• **Work item**
When a line below holds the string "detroit", show that line.

Dataset records section start

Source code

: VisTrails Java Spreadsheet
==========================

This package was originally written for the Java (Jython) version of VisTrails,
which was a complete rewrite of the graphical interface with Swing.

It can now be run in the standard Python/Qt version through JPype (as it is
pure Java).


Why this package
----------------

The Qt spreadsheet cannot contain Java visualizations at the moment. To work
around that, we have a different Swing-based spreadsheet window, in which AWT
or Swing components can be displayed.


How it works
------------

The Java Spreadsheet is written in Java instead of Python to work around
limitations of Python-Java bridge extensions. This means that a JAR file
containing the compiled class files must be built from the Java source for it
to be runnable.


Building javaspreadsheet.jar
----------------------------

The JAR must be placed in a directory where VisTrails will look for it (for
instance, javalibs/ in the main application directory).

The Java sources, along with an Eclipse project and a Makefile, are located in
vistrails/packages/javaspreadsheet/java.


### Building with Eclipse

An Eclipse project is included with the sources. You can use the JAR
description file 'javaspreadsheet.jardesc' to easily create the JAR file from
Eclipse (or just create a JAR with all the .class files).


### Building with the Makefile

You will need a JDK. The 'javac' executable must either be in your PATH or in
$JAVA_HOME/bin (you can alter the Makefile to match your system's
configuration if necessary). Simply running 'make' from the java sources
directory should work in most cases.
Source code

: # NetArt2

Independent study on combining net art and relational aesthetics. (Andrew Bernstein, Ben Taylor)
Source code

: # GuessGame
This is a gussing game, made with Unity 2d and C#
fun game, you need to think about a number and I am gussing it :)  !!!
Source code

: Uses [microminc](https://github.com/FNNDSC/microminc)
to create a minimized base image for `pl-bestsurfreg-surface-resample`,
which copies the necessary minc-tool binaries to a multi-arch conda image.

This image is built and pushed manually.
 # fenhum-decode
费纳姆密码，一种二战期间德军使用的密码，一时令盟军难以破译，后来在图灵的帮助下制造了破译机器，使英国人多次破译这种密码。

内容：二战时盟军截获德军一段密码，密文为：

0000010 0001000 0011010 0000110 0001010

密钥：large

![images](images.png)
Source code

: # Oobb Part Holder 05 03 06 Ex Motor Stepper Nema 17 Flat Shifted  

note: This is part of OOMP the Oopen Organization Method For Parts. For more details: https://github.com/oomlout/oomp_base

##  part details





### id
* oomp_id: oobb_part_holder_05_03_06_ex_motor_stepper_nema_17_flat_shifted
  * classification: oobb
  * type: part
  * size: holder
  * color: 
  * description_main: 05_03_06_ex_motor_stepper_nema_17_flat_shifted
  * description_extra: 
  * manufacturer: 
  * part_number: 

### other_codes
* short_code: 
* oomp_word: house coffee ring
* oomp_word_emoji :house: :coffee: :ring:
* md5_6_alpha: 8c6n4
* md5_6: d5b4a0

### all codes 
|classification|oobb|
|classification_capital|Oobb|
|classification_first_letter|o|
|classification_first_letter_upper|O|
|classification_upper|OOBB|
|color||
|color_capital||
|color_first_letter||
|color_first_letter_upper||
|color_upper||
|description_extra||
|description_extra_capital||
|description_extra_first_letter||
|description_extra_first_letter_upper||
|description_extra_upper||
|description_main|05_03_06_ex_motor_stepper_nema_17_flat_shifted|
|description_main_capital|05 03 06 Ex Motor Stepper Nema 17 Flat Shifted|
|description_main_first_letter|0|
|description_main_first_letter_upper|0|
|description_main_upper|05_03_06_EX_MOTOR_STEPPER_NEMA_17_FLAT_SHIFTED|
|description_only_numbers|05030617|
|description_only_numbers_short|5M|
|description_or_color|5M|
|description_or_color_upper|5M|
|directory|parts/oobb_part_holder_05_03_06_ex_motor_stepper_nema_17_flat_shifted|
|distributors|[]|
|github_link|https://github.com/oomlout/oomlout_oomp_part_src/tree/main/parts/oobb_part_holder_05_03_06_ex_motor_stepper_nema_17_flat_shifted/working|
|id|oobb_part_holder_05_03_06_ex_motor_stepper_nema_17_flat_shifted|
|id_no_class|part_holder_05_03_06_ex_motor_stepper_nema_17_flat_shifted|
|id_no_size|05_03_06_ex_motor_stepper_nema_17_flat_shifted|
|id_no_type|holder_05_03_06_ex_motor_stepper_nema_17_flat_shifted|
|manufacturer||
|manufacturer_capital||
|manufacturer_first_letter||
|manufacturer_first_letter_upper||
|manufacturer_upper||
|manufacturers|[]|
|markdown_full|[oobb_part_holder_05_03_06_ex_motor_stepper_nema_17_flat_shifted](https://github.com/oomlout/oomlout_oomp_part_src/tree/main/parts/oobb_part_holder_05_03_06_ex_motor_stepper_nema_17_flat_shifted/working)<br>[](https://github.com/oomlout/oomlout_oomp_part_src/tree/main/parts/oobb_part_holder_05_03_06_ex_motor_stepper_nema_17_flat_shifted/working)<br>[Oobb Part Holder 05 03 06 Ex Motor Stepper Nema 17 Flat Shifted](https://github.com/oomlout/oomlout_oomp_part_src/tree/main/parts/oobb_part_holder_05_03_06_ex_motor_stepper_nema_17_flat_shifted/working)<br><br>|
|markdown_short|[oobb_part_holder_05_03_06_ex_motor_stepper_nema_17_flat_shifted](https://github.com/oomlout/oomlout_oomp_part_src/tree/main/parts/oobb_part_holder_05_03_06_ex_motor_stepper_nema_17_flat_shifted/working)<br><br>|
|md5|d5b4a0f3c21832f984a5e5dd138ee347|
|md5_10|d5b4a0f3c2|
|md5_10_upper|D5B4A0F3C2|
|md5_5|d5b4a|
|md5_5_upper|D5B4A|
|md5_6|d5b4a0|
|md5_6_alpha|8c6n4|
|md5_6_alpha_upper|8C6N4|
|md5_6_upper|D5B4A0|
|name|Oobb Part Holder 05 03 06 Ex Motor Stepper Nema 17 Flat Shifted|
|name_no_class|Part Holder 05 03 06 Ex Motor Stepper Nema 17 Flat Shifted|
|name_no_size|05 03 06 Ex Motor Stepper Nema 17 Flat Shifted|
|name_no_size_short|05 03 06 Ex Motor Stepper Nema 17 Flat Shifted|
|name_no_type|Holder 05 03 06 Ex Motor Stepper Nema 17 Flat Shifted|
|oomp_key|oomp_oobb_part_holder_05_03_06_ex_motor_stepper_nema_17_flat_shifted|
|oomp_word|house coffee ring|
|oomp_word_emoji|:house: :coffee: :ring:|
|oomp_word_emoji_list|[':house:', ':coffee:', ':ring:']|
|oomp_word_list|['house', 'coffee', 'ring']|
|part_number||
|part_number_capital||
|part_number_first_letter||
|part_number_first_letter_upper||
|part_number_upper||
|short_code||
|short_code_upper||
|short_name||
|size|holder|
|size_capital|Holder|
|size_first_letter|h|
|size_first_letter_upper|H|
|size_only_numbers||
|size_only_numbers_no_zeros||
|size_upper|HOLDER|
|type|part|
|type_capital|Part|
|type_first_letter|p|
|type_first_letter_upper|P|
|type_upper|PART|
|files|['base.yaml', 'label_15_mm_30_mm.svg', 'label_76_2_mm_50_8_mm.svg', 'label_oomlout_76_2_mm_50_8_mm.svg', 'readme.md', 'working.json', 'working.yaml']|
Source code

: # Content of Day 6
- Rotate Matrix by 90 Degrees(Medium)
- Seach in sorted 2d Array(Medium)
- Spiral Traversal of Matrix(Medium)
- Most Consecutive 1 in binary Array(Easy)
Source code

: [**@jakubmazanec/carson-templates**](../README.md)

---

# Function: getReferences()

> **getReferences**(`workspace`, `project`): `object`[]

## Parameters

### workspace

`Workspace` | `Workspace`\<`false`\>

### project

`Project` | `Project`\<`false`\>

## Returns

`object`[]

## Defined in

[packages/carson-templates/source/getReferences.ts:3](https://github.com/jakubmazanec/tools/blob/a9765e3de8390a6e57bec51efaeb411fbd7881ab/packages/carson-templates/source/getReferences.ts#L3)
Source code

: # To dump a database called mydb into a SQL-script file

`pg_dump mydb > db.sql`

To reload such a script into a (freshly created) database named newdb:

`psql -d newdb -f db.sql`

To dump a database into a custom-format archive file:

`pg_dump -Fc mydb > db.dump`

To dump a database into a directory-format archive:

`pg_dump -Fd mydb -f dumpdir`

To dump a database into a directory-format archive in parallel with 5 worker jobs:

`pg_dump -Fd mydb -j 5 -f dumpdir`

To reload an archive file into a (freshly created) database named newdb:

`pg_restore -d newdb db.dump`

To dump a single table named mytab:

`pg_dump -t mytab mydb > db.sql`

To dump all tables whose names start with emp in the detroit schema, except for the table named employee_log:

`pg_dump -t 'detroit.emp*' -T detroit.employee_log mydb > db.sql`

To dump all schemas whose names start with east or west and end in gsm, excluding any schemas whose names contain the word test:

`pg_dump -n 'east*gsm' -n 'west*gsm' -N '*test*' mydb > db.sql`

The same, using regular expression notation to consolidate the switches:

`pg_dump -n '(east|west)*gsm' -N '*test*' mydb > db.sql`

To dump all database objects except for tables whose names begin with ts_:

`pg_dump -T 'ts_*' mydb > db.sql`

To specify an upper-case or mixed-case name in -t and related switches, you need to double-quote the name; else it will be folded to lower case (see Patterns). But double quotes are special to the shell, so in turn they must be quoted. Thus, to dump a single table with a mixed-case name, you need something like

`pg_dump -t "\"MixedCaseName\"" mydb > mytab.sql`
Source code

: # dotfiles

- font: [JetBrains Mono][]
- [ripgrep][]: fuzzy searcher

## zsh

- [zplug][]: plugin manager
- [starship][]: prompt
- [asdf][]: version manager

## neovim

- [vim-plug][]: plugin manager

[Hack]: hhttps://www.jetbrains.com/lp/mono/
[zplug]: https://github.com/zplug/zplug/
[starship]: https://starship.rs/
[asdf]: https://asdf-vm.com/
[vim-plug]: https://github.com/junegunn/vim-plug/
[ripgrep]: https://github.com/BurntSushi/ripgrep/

Dataset records section end

• **Solution for this task**
To dump all tables whose names start with emp in the detroit schema, except for the table named employee_log:
`pg_dump -t 'detroit.emp*' -T detroit.employee_log mydb > db.sql`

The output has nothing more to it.